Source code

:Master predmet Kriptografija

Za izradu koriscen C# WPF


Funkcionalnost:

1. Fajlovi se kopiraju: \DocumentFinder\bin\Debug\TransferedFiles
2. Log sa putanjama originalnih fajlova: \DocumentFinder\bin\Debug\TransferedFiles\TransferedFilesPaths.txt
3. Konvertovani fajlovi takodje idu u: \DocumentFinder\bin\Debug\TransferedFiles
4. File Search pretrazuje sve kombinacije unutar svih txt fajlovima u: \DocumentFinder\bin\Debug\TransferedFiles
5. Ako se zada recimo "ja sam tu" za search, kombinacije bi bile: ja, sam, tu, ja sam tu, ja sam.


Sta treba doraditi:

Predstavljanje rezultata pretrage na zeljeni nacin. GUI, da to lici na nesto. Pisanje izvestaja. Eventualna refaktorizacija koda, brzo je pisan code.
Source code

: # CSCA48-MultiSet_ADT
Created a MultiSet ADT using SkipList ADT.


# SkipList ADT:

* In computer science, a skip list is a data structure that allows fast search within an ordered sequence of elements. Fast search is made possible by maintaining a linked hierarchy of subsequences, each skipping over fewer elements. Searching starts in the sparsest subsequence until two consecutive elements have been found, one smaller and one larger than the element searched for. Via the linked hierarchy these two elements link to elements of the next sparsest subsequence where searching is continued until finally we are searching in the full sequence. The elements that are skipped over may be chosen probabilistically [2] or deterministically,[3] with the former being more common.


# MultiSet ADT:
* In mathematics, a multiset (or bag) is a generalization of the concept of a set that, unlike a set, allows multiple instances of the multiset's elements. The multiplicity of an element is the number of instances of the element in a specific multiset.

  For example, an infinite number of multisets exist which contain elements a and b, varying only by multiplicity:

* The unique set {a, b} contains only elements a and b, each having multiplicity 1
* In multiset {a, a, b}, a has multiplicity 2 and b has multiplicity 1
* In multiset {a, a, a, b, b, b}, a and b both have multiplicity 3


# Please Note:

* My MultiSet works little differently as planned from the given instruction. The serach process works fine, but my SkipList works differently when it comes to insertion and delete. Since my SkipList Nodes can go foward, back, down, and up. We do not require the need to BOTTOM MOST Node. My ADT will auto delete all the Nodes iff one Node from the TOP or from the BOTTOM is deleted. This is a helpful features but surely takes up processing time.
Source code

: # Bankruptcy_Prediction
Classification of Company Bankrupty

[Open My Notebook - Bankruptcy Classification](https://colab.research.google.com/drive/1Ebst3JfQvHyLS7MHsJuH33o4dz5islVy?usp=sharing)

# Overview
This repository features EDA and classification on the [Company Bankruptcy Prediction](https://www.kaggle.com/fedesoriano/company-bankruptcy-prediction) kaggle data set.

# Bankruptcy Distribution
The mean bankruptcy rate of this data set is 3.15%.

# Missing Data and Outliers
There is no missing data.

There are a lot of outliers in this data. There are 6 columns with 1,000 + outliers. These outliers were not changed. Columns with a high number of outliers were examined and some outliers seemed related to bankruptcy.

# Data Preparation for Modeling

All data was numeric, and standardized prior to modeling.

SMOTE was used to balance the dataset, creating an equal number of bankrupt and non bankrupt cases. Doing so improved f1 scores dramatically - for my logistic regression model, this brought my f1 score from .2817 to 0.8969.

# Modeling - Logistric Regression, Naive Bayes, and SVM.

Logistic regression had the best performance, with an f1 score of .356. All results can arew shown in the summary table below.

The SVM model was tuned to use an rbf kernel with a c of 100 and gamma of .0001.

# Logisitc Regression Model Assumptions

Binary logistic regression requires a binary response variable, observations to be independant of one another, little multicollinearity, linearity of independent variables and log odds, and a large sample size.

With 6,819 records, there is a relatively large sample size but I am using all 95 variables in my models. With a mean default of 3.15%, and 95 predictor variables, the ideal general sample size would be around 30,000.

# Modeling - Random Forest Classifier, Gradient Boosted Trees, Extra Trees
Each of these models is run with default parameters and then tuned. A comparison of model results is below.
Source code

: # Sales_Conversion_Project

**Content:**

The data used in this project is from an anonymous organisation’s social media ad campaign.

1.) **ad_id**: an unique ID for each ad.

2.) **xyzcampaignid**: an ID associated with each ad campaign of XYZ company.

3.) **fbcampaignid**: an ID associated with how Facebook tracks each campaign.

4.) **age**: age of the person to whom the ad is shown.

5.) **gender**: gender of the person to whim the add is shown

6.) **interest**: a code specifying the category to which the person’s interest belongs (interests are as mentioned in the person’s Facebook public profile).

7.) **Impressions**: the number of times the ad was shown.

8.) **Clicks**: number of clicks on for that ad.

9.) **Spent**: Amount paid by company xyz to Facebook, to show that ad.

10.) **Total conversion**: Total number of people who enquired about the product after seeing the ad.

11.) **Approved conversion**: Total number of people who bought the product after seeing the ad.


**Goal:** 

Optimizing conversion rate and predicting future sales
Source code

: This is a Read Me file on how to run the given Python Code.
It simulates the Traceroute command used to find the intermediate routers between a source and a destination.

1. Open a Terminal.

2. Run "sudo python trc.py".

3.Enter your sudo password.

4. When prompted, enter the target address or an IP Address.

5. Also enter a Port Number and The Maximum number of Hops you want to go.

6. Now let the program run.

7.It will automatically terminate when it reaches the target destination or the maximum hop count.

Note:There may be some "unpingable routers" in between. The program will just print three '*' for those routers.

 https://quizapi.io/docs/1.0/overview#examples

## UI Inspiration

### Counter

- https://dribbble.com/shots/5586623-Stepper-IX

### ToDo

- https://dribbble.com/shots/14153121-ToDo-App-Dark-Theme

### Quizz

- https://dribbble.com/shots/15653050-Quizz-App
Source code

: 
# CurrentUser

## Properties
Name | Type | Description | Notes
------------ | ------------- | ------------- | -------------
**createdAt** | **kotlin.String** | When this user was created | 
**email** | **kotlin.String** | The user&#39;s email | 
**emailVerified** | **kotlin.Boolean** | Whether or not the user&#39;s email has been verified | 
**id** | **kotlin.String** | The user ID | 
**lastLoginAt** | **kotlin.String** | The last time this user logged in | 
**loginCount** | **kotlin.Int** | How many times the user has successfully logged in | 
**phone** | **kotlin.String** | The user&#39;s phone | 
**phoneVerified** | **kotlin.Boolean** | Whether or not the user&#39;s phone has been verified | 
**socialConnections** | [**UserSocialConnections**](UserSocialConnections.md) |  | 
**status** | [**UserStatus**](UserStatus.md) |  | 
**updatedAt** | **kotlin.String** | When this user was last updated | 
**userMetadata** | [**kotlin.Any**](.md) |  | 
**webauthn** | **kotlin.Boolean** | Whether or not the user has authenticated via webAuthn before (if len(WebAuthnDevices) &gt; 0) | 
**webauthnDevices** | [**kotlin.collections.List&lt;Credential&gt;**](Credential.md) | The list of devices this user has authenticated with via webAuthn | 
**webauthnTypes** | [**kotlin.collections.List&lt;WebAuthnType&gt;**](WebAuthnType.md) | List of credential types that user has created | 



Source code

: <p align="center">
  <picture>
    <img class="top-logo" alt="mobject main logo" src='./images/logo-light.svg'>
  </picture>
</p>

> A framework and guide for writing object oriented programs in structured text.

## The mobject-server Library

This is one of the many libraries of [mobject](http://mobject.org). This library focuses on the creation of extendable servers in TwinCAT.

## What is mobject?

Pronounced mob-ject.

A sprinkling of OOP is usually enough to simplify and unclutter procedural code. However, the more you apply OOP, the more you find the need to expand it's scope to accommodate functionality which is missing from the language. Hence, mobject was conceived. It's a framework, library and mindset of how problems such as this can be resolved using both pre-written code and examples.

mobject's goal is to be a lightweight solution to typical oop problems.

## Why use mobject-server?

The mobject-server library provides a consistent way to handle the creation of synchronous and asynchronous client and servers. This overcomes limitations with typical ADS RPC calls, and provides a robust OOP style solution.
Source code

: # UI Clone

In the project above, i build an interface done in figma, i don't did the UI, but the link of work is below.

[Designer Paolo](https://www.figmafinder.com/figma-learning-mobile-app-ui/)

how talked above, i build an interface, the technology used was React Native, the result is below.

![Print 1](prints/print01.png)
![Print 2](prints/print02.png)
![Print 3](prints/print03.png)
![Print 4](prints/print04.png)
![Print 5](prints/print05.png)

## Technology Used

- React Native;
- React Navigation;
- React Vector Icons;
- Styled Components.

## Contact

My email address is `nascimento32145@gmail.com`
# # # # # # #
--- Problem requirements ---
Pick out every line above that contains the word "dribbble" and copy it.

--- Result of the task ---
- https://dribbble.com/shots/5586623-Stepper-IX
- https://dribbble.com/shots/14153121-ToDo-App-Dark-Theme
- https://dribbble.com/shots/15653050-Quizz-App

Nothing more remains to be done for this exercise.